Cooper had pined for me?

Cooper had wanted me so much he couldn't convince himself to stay away?

He waited for me to say something. Anything. I had nothing. Of all the things I’d imagined he’d say, this was nowhere on the list.

He’d pined for me?

I was going to melt into a puddle. Pined for me?

All those years I watched him in the office, admiring him from afar, knowing I’d never act on my crush—

He was my boss. I was married.

All that time reminding myself he’d never have looked at me even if I’d been free, and he was pining? My brain couldn’t fit around that idea.

I must have looked like a fish out of water, gaping at him, my mouth open to speak only for the words to dissolve before they reached my tongue.

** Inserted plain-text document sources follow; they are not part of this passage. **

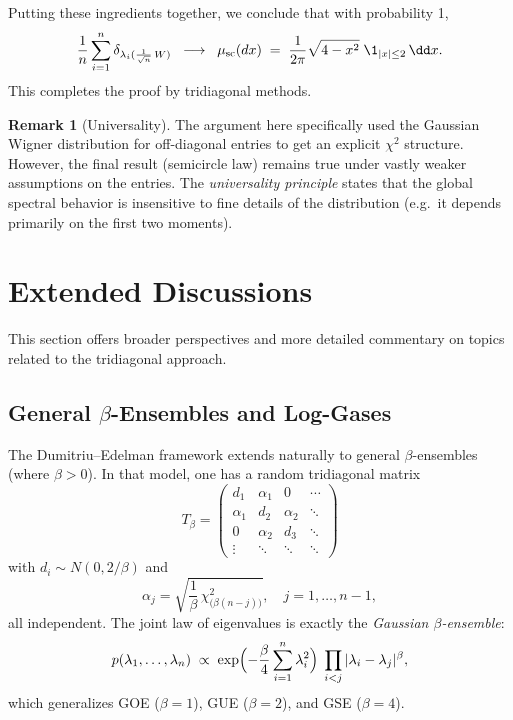 \documentclass[letterpaper,11pt,oneside,reqno]{article}
\numberwithin{equation}{section}
\theoremstyle{definition}
\newtheorem{remark}[proposition]{Remark}
\begin{document}
Putting these ingredients together, we conclude that with probability 1,
\[
  \frac{1}{n}\sum_{i=1}^n \delta_{\lambda_i(\frac1{\sqrt{n}}\,W)}
  \;\;\longrightarrow\;\;
  \mu_{\mathrm{sc}}(dx) \;=\; \frac{1}{2\pi}\sqrt{4-x^2}\;\1_{|x|\le2}\,\dd x.
\]
This completes the proof by tridiagonal methods.

\begin{remark}[Universality]
The argument here specifically used the Gaussian Wigner distribution for off-diagonal entries to get an explicit $\chi^2$ structure. However, the final result (semicircle law) remains true under vastly weaker assumptions on the entries. The \emph{universality principle} states that the global spectral behavior is insensitive to fine details of the distribution (e.g.\ it depends primarily on the first two moments).
\end{remark}

\section{Extended Discussions}
\label{sec:extended-discussion}

This section offers broader perspectives and more detailed commentary on topics related to the tridiagonal approach.

\subsection{General \texorpdfstring{$\beta$}{beta}-Ensembles and Log-Gases}

The Dumitriu--Edelman framework extends naturally to general $\beta$-ensembles (where $\beta>0$). In that model, one has a random tridiagonal matrix
\[
  T_\beta
  =
  \begin{pmatrix}
   d_1 & \alpha_1 & 0 & \cdots \\
   \alpha_1 & d_2 & \alpha_2 & \ddots \\
   0 & \alpha_2 & d_3 & \ddots \\
   \vdots & \ddots & \ddots & \ddots
  \end{pmatrix}
\]
with $d_i \sim N(0,2/\beta)$ and
\[
  \alpha_j
  = \sqrt{\frac{1}{\beta}\,\chi^2_{\bigl(\beta(n-j)\bigr)}},
  \quad j=1,\ldots,n-1,
\]
all independent. The joint law of eigenvalues is exactly the \emph{Gaussian $\beta$-ensemble}:
\[
  p(\lambda_1,\dots,\lambda_n)
  \;\propto\;
  \exp\Bigl(-\frac{\beta}{4}\sum_{i=1}^n \lambda_i^2\Bigr)
  \;\prod_{i<j}|\lambda_i - \lambda_j|^\beta,
\]
which generalizes GOE ($\beta=1$), GUE ($\beta=2$), and GSE ($\beta=4$).
\end{document}
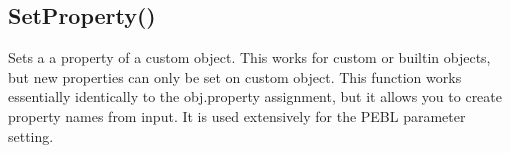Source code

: \documentclass[letterpaper,10pt,english]{sphinxmanual}
\begin{document}
\sphinxAtStartPar
{}

\begin{sphinxVerbatim}[commandchars=\\\{\}]
\end{sphinxVerbatim}

\sphinxAtStartPar
{}

\begin{sphinxVerbatim}[commandchars=\\\{\}]
\end{sphinxVerbatim}

\sphinxAtStartPar
{}

\sphinxAtStartPar
{}

\ignorespaces 

\subsection{SetProperty()}
\label{\detokenize{reference/peblobjects:setproperty}}\label{\detokenize{reference/peblobjects:index-52}}
\sphinxAtStartPar
{}

\sphinxAtStartPar
{}

\sphinxAtStartPar
Sets a a property of a custom object.   This works for custom or built\sphinxhyphen{}in objects, but new properties can only be set on custom object. This function works essentially identically to the obj.property assignment, but it allows you to create property names from input. It is used extensively for the PEBL parameter setting.
\end{document}
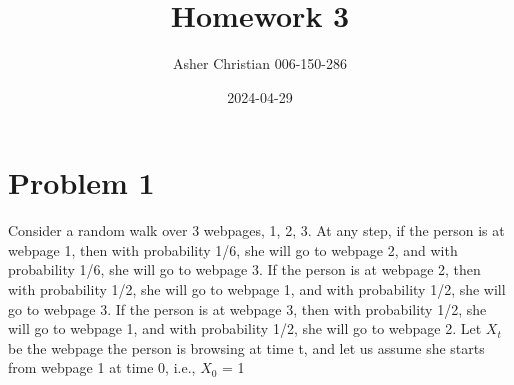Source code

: \documentclass{article}
\title{Homework 3}
\author{Asher Christian 006-150-286}
\date{2024-04-29}
\begin{document}
    \maketitle
    \section{Problem 1}
        Consider a random walk over 3 webpages, 1, 2, 3. At any step, if the person is at
    webpage 1, then with probability 1/6, she will go to webpage 2, and with probability 1/6, she will
    go to webpage 3. If the person is at webpage 2, then with probability 1/2, she will go to webpage
    1, and with probability 1/2, she will go to webpage 3. If the person is at webpage 3, then with
    probability 1/2, she will go to webpage 1, and with probability 1/2, she will go to webpage 2.
    Let $X_t$ be the webpage the person is browsing at time t, and let us assume she starts from
    webpage 1 at time 0, i.e., $X_0$ = 1
\end{document}
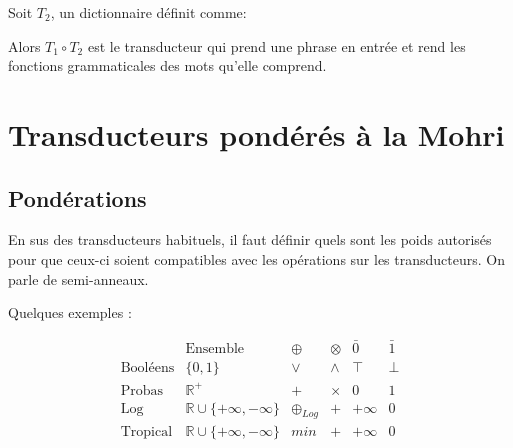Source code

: \documentclass[a4paper, 12pt, fleqn]{article}
\begin{document}
Soit $T_2$, un dictionnaire définit comme:\\

Alors $T_1 \circ T_2$ est le transducteur qui prend une phrase en
entrée et rend les fonctions grammaticales des mots qu'elle comprend.

\section{Transducteurs pondérés \og à la Mohri\fg}
\label{sec:autom-pond}

\subsection{Pondérations}
\label{sec:ponderations}

En sus des transducteurs habituels, il faut définir quels sont les
poids autorisés pour que ceux-ci soient compatibles avec les
opérations sur les transducteurs. On parle de semi-anneaux.

Quelques exemples :

\begin{equation*}
  \begin{array}{l|lllll}
                    & \text{Ensemble}                      & \oplus       & \otimes & \bar{0} & \bar{1} \\
    \hline
    \text{Booléens} & \{0, 1\}                             & \lor         & \land   & \top    & \bot    \\
    \text{Probas}   & \mathbb{R}^+                         & +            & \times  & 0       & 1       \\
    \text{Log}      & \mathbb{R} \cup \{+\infty, -\infty\} & \oplus_{Log} & +       & +\infty & 0       \\
    \text{Tropical} & \mathbb{R} \cup \{+\infty, -\infty\} & min          & +       & +\infty & 0       \\
  \end{array}
\end{equation*}
\end{document}
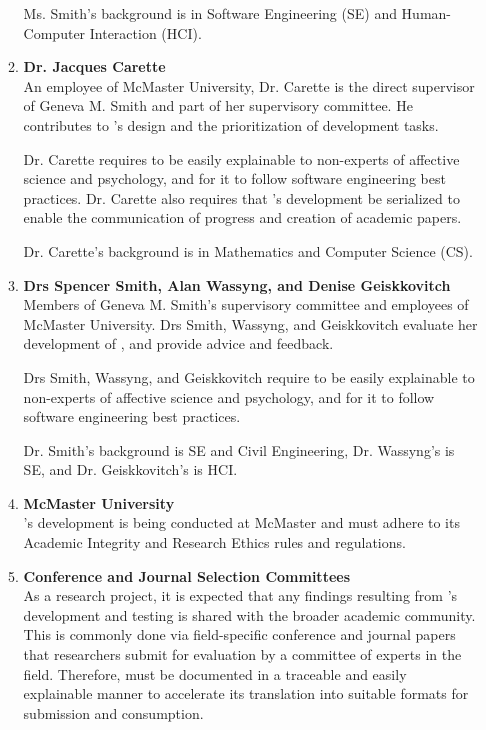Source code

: \begin{itemize}
\begin{enumerate}
        Ms. Smith's background is in Software Engineering (SE) and
        Human-Computer Interaction (HCI).

        \item \textbf{Dr. Jacques Carette} \\
        An employee of McMaster University, Dr. Carette is the direct
        supervisor of Geneva M. Smith and part of her supervisory committee. He
        contributes to \progname{}'s design and the prioritization of
        development tasks.

        Dr. Carette requires \progname{} to be easily explainable to
        non-experts of affective science and psychology, and for it to follow
        software engineering best practices. Dr. Carette also requires that
        \progname{}'s development be serialized to enable the communication of
        progress and creation of academic papers.

        Dr. Carette's background is in Mathematics and Computer Science (CS).

        \item \textbf{Drs Spencer Smith, Alan Wassyng, and Denise Geiskkovitch}
        \\
        Members of Geneva M. Smith's supervisory committee and employees of
        McMaster University. Drs Smith, Wassyng, and Geiskkovitch evaluate her
        development of \progname{}, and provide advice and feedback.

        Drs Smith, Wassyng, and Geiskkovitch require \progname{} to be easily
        explainable to non-experts of affective science and psychology, and for
        it to follow software engineering best practices.

        Dr. Smith's background is SE and Civil Engineering, Dr. Wassyng's is
        SE, and Dr. Geiskkovitch's is HCI.

        \item \textbf{McMaster University} \\
        \progname{}'s development is being conducted at McMaster and must
        adhere to its Academic Integrity and Research Ethics rules and
        regulations.

        \item \textbf{Conference and Journal Selection Committees} \\
        As a research project, it is expected that any findings resulting from
        \progname{}'s development and testing is shared with the broader
        academic community. This is commonly done via field-specific conference
        and journal papers that researchers submit for evaluation by a
        committee of experts in the field. Therefore, \progname{} must be
        documented in a traceable and easily explainable manner to accelerate
        its translation into suitable formats for submission and consumption.


\end{enumerate}
\end{itemize}
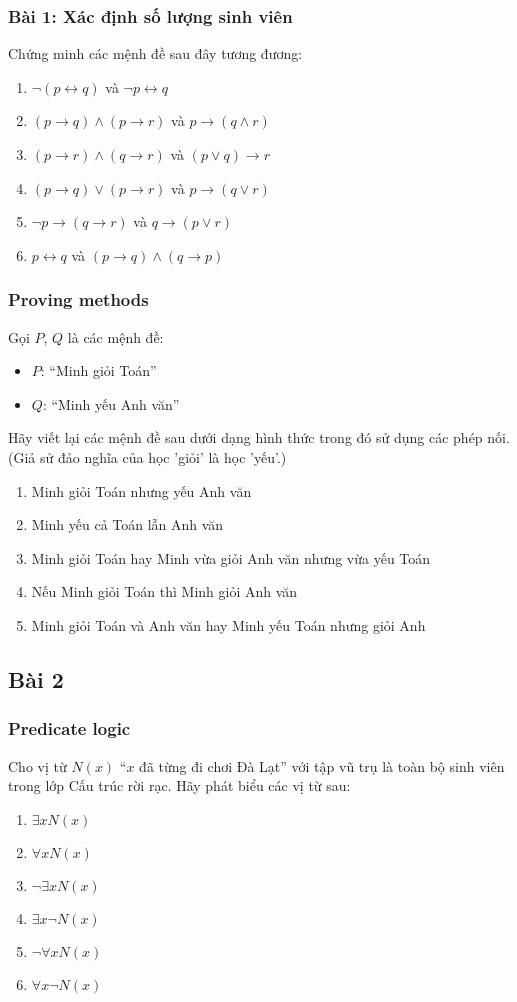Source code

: \documentclass[english,10pt,table]{beamer}
\begin{document}
\frame
{
  \frametitle{Bài 1: Xác định số lượng sinh viên}	
\begin{block}{}
Chứng minh các mệnh đề sau đây tương đương: 
\begin{enumerate}[a]
	\item $\lnot (p \leftrightarrow q) $ và $\lnot p \leftrightarrow q$ 
	\item $(p \to q) \land (p \to r)$ và $p \to (q \land r)$  
	\item $(p \to r) \land (q \to r)$ và $(p \lor q) \to r$
	\item $(p \to q) \lor (p \to r)$ và $p \to (q \lor r)$ 
	\item $\lnot p \to (q \to r)$ và $q \to (p \lor r)$ 
	\item $p \leftrightarrow q$ và $(p \to q) \land (q \to p)$ 
\end{enumerate}
\end{block}
}

\frame
{
  \frametitle{Proving methods}	
\begin{block}{}
Gọi $P$, $Q$ là các mệnh đề: 
\begin{itemize}
	\item $P$: ``Minh giỏi Toán''
	\item $Q$: ``Minh yếu Anh văn''
\end{itemize}
Hãy viết lại các mệnh đề sau dưới dạng hình thức trong đó sử dụng các phép nối. \\
(Giả sử đảo nghĩa của học 'giỏi' là học 'yếu'.)
\begin{enumerate}[a]
\item Minh giỏi Toán nhưng yếu Anh văn
\item Minh yếu cả Toán lẫn Anh văn
\item Minh giỏi Toán hay Minh vừa giỏi Anh văn nhưng vừa yếu Toán
\item Nếu Minh giỏi Toán thì Minh giỏi Anh văn
\item Minh giỏi Toán và Anh văn hay Minh yếu Toán nhưng giỏi Anh
\end{enumerate}

\end{block}
}
\subsection{Bài 2}
\frame
{
  \frametitle{Predicate logic}	
\begin{block}{}
Cho vị từ $N(x)$ ``$x$ đã từng đi chơi Đà Lạt'' với tập vũ trụ là toàn bộ sinh viên trong lớp Cấu trúc rời rạc. 
Hãy phát biểu các vị từ sau:
\begin{enumerate}[a]
	\item $\exists x N(x)$ 
	\item $\forall x N(x)$ 
	\item $\neg \exists x N(x)$ 
 \item $\exists x \neg N(x) $ 
	\item $\neg \forall x N(x)$ 
	\item $\forall x \neg N(x)$
\end{enumerate}
\end{block}
}
\end{document}
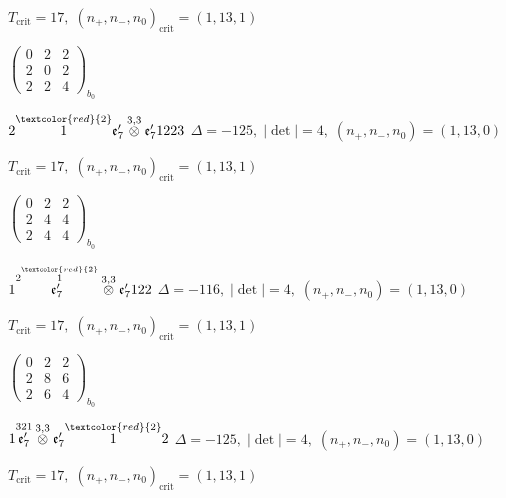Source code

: \documentclass[10pt]{article}
\begin{document}
\hspace{1em}$T_{\text{crit}}=17,\; (n_+,n_-,n_0)_{\text{crit}}=(1,13,1)$

\hspace{2em}$\left(\begin{smallmatrix}0 & 2 & 2 \\ 2 & 0 & 2 \\ 2 & 2 & 4\end{smallmatrix}\right)_{\!b_0}$

\smallskip

$2\overset{\textcolor{red}{2}}{1}\mathfrak{e}_7'\overset{3,3}{\otimes}\mathfrak{e}_7'1223$ \quad $\Delta=-125,\; |\det|=4,\; (n_+,n_-,n_0)=(1,13,0)$

\hspace{1em}$T_{\text{crit}}=17,\; (n_+,n_-,n_0)_{\text{crit}}=(1,13,1)$

\hspace{2em}$\left(\begin{smallmatrix}0 & 2 & 2 \\ 2 & 4 & 4 \\ 2 & 4 & 4\end{smallmatrix}\right)_{\!b_0}$

\smallskip

$1\overset{2\overset{\textcolor{red}{2}}{1}}{\mathfrak{e}_7'}\overset{3,3}{\otimes}\mathfrak{e}_7'122$ \quad $\Delta=-116,\; |\det|=4,\; (n_+,n_-,n_0)=(1,13,0)$

\hspace{1em}$T_{\text{crit}}=17,\; (n_+,n_-,n_0)_{\text{crit}}=(1,13,1)$

\hspace{2em}$\left(\begin{smallmatrix}0 & 2 & 2 \\ 2 & 8 & 6 \\ 2 & 6 & 4\end{smallmatrix}\right)_{\!b_0}$

\smallskip

$1\overset{321}{\mathfrak{e}_7'}\overset{3,3}{\otimes}\mathfrak{e}_7'\overset{\textcolor{red}{2}}{1}2$ \quad $\Delta=-125,\; |\det|=4,\; (n_+,n_-,n_0)=(1,13,0)$

\hspace{1em}$T_{\text{crit}}=17,\; (n_+,n_-,n_0)_{\text{crit}}=(1,13,1)$
\end{document}
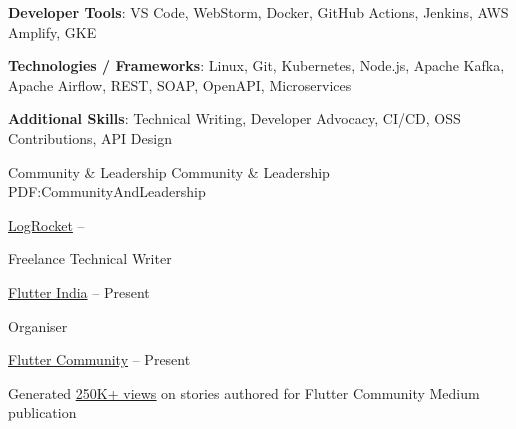 \documentclass[letterpaper,MMMyyyy,nonstopmode]{simpleresumecv}
\newcommand{\CVNote}{Resume compiled on {\today}}
\begin{document}
\begin{Body}
\Gap

\textbf{Developer Tools}: VS Code, WebStorm, Docker, GitHub Actions, Jenkins, AWS Amplify, GKE 

\Gap

\textbf{Technologies / Frameworks}:  Linux, Git, Kubernetes, Node.js, Apache Kafka, Apache Airflow, REST, SOAP, OpenAPI, Microservices 

\Gap

\textbf{Additional Skills}: Technical Writing, Developer Advocacy, CI/CD, OSS Contributions, API Design



\Section
{Community \&\newline
Leadership}
{Community \& Leadership}
{PDF:CommunityAndLeadership}


\Gap
\href{https://blog.logrocket.com/author/himanshusharma/}{LogRocket}
\hfill
{} --
\Gap
\begin{Detail}
Freelance Technical Writer
\end{Detail}

\Gap
\href{https://flutterindia.dev/}{Flutter India}
\hfill
{} -- Present
\Gap
\begin{Detail}
Organiser
\end{Detail}

\Gap
\href{https://medium.com/@himanshusharma89}{Flutter Community}
\hfill
{} -- Present
\Gap
\begin{Detail}
Generated \href{https://medium.com/@himanshusharma89}{\underline{250K+ views}} on stories authored for Flutter Community Medium publication
\end{Detail}

\end{Body}


\end{document}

Done with waiting for me to get it together, Cooper closed the distance between us, setting the paper bag he still held on the kitchen table, taking the coffee from my hands and putting it beside the bag.

I stared up at him, my heart an erratic drumbeat in my chest, still soaring with hope, diving into confusion, leaving me utterly without words.

Cooper’s hands closed over my shoulders, and the heat of his palms spread through me, thawing me, bringing me back to life.